◆ **AVAILABLE RECORDS**:

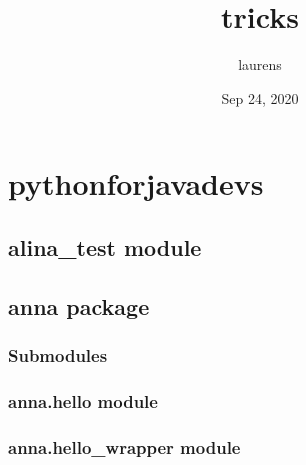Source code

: \documentclass[letterpaper,10pt,english]{sphinxmanual}
\title{tricks}
\date{Sep 24, 2020}
\author{laurens}
\begin{document}
\pagestyle{empty}
\sphinxmaketitle
\pagestyle{plain}
\sphinxtableofcontents
\pagestyle{normal}
\label{\detokenize{index::doc}}



\chapter{python\sphinxhyphen{}for\sphinxhyphen{}java\sphinxhyphen{}devs}
\label{\detokenize{modules:python-for-java-devs}}\label{\detokenize{modules::doc}}

\section{alina\_test module}
\label{\detokenize{alina_test:alina-test-module}}\label{\detokenize{alina_test::doc}}

\section{anna package}
\label{\detokenize{anna:anna-package}}\label{\detokenize{anna::doc}}

\subsection{Submodules}
\label{\detokenize{anna:submodules}}

\subsection{anna.hello module}
\label{\detokenize{anna:module-anna.hello}}\label{\detokenize{anna:anna-hello-module}}

\begin{fulllineitems}
\label{\detokenize{anna:anna.hello.say_hello}}
\end{fulllineitems}



\subsection{anna.hello\_wrapper module}
\label{\detokenize{anna:anna-hello-wrapper-module}}
\end{document}
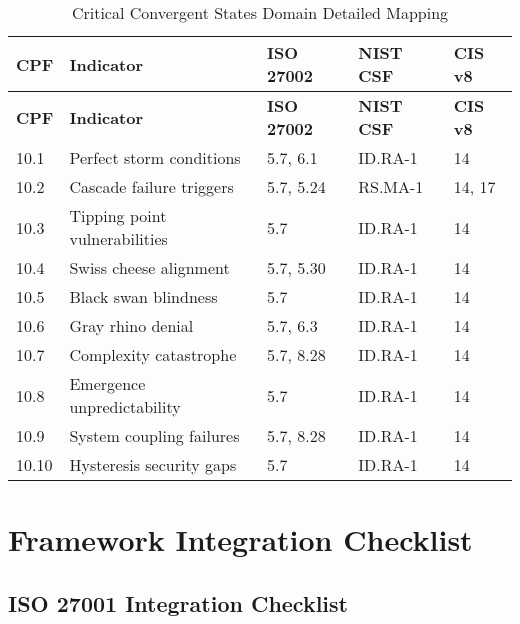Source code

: \documentclass[11pt,a4paper]{article}
\begin{document}
\begin{longtable}{p{1cm}p{4cm}p{2.5cm}p{2.5cm}p{2cm}}
\caption{Critical Convergent States Domain Detailed Mapping} \\
\toprule
\textbf{CPF} & \textbf{Indicator} & \textbf{ISO 27002} & \textbf{NIST CSF} & \textbf{CIS v8} \\
\midrule
\endfirsthead
\toprule
\textbf{CPF} & \textbf{Indicator} & \textbf{ISO 27002} & \textbf{NIST CSF} & \textbf{CIS v8} \\
\midrule
\endhead
\bottomrule
\endlastfoot

10.1 & Perfect storm conditions & 5.7, 6.1 & ID.RA-1 & 14 \\
10.2 & Cascade failure triggers & 5.7, 5.24 & RS.MA-1 & 14, 17 \\
10.3 & Tipping point vulnerabilities & 5.7 & ID.RA-1 & 14 \\
10.4 & Swiss cheese alignment & 5.7, 5.30 & ID.RA-1 & 14 \\
10.5 & Black swan blindness & 5.7 & ID.RA-1 & 14 \\
10.6 & Gray rhino denial & 5.7, 6.3 & ID.RA-1 & 14 \\
10.7 & Complexity catastrophe & 5.7, 8.28 & ID.RA-1 & 14 \\
10.8 & Emergence unpredictability & 5.7 & ID.RA-1 & 14 \\
10.9 & System coupling failures & 5.7, 8.28 & ID.RA-1 & 14 \\
10.10 & Hysteresis security gaps & 5.7 & ID.RA-1 & 14 \\

\end{longtable}

\section{Framework Integration Checklist}

\subsection{ISO 27001 Integration Checklist}
\end{document}
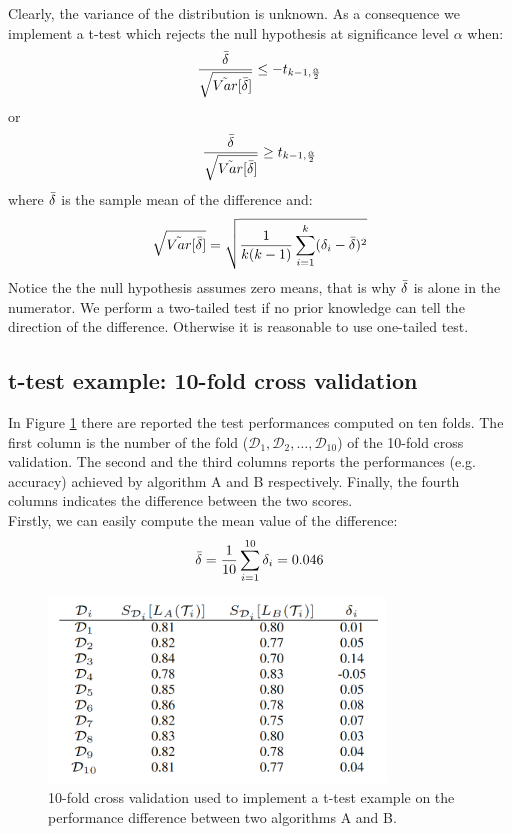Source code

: Clearly, the variance of the distribution is unknown. As a consequence we
implement a t-test which rejects the null hypothesis at significance level
$\alpha$ when:
\[
	\frac{\Bar{\delta}}{\sqrt{\tilde{Var}[\Bar{\delta}]}}\leq - t_{k-1, \frac{\alpha}{2}}
\]
or
\[
	\frac{\Bar{\delta}}{\sqrt{\tilde{Var}[\Bar{\delta}]}}\geq t_{k-1, \frac{\alpha}{2}}
\]
where $\Bar{\delta}$ is the sample mean of the difference and:
\[
	\sqrt{\tilde{Var}[\Bar{\delta}]}= \sqrt{\frac{1}{k(k-1)}\sum_{i=1}^{k}(\delta_{i}-
	\Bar{\delta})^{2}}
\]
Notice the the null hypothesis assumes zero means, that is why $\Bar{\delta}$ is
alone in the numerator.
\newline
We perform a two-tailed test if no prior knowledge can tell the direction of the
difference. Otherwise it is reasonable to use one-tailed test.
\subsection{t-test example: 10-fold cross validation}
In Figure \ref{fig:tTestExample} there are reported the test performances
computed on ten folds. The first column is the number of the fold ($\mathcal{D}_{1}
, \mathcal{D}_{2}, \hdots, \mathcal{D}_{10}$) of the 10-fold cross validation.
The second and the third columns reports the performances (e.g. accuracy) achieved
by algorithm A and B respectively. Finally, the fourth columns indicates the difference
between the two scores.\\ Firstly, we can easily compute the mean value of the
difference:
\[
	\Bar{\delta}= \frac{1}{10}\sum_{i=1}^{10}\delta_{i}= 0.046
\]

\begin{figure}[H]
	\centering
	\includegraphics[width=0.8\textwidth]{
        images/06_Evaluation_tTest.png
    }
	\caption{10-fold cross validation used to implement a t-test example on the
	performance difference between two algorithms A and B.}
	\label{fig:tTestExample}
\end{figure}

◆ **EXERCISE**: Keep the pictures out and repeat exactly the lines from the beginning of the data through the line that contains "10.6 & Gray", both ends included.

◆ **ANSWER**:
Source code

: \documentclass[letterpaper,10pt,english]{sphinxmanual}
\title{tricks}
\date{Sep 24, 2020}
\author{laurens}
\begin{document}
\pagestyle{empty}
\sphinxmaketitle
\pagestyle{plain}
\sphinxtableofcontents
\pagestyle{normal}
\label{\detokenize{index::doc}}



\chapter{python\sphinxhyphen{}for\sphinxhyphen{}java\sphinxhyphen{}devs}
\label{\detokenize{modules:python-for-java-devs}}\label{\detokenize{modules::doc}}

\section{alina\_test module}
\label{\detokenize{alina_test:alina-test-module}}\label{\detokenize{alina_test::doc}}

\section{anna package}
\label{\detokenize{anna:anna-package}}\label{\detokenize{anna::doc}}

\subsection{Submodules}
\label{\detokenize{anna:submodules}}

\subsection{anna.hello module}
\label{\detokenize{anna:module-anna.hello}}\label{\detokenize{anna:anna-hello-module}}

\begin{fulllineitems}
\label{\detokenize{anna:anna.hello.say_hello}}
\end{fulllineitems}



\subsection{anna.hello\_wrapper module}
\label{\detokenize{anna:anna-hello-wrapper-module}}
\end{document}
Source code

: \documentclass[11pt,a4paper]{article}
\begin{document}
\begin{longtable}{p{1cm}p{4cm}p{2.5cm}p{2.5cm}p{2cm}}
\caption{Critical Convergent States Domain Detailed Mapping} \\
\toprule
\textbf{CPF} & \textbf{Indicator} & \textbf{ISO 27002} & \textbf{NIST CSF} & \textbf{CIS v8} \\
\midrule
\endfirsthead
\toprule
\textbf{CPF} & \textbf{Indicator} & \textbf{ISO 27002} & \textbf{NIST CSF} & \textbf{CIS v8} \\
\midrule
\endhead
\bottomrule
\endlastfoot

10.1 & Perfect storm conditions & 5.7, 6.1 & ID.RA-1 & 14 \\
10.2 & Cascade failure triggers & 5.7, 5.24 & RS.MA-1 & 14, 17 \\
10.3 & Tipping point vulnerabilities & 5.7 & ID.RA-1 & 14 \\
10.4 & Swiss cheese alignment & 5.7, 5.30 & ID.RA-1 & 14 \\
10.5 & Black swan blindness & 5.7 & ID.RA-1 & 14 \\
10.6 & Gray rhino denial & 5.7, 6.3 & ID.RA-1 & 14 \\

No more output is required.